- WORK TO COMPLETE -
The reply to the records below should contain exactly the lines from the line with "- Fixed enchanted" through the line with "- Updated resource", and nothing besides.

+-------+

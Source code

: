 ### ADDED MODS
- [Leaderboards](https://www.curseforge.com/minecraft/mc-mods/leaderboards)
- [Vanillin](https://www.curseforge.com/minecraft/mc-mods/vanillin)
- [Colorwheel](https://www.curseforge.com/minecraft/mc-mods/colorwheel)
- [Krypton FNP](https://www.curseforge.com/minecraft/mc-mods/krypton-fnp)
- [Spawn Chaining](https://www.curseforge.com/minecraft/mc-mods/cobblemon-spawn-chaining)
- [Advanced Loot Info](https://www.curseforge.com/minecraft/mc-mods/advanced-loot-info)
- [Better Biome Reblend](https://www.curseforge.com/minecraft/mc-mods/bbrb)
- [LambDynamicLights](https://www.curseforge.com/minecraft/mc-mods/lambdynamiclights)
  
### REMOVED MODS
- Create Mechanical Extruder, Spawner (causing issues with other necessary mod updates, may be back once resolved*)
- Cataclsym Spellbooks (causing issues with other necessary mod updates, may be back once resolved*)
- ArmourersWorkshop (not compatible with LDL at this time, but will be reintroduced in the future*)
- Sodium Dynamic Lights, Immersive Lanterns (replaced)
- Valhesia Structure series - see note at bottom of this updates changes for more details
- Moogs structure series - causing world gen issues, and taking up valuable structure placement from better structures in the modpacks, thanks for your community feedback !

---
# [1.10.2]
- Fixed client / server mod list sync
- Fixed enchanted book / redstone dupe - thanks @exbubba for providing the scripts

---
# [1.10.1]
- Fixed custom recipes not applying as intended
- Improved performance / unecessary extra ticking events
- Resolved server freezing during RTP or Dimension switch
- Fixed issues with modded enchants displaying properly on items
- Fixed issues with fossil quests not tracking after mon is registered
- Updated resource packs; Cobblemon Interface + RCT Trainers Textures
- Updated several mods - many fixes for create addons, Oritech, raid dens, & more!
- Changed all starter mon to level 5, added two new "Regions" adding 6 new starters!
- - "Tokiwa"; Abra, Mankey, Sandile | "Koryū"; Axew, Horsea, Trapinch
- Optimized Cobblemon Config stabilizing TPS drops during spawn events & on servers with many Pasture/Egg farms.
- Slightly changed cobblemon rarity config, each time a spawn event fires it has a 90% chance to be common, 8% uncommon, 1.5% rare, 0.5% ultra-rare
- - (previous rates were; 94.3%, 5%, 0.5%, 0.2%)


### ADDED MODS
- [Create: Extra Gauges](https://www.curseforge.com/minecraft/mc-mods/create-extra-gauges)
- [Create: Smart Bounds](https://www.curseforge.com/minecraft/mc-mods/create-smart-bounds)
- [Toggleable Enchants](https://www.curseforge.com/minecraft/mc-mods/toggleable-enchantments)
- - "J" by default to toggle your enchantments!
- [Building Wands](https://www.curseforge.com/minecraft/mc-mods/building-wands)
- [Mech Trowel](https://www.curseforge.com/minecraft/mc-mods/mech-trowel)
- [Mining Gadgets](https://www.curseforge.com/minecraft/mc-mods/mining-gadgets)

+-------+

- THE ANSWER -
- Fixed enchanted book / redstone dupe - thanks @exbubba for providing the scripts

---
# [1.10.1]
- Fixed custom recipes not applying as intended
- Improved performance / unecessary extra ticking events
- Resolved server freezing during RTP or Dimension switch
- Fixed issues with modded enchants displaying properly on items
- Fixed issues with fossil quests not tracking after mon is registered
- Updated resource packs; Cobblemon Interface + RCT Trainers Textures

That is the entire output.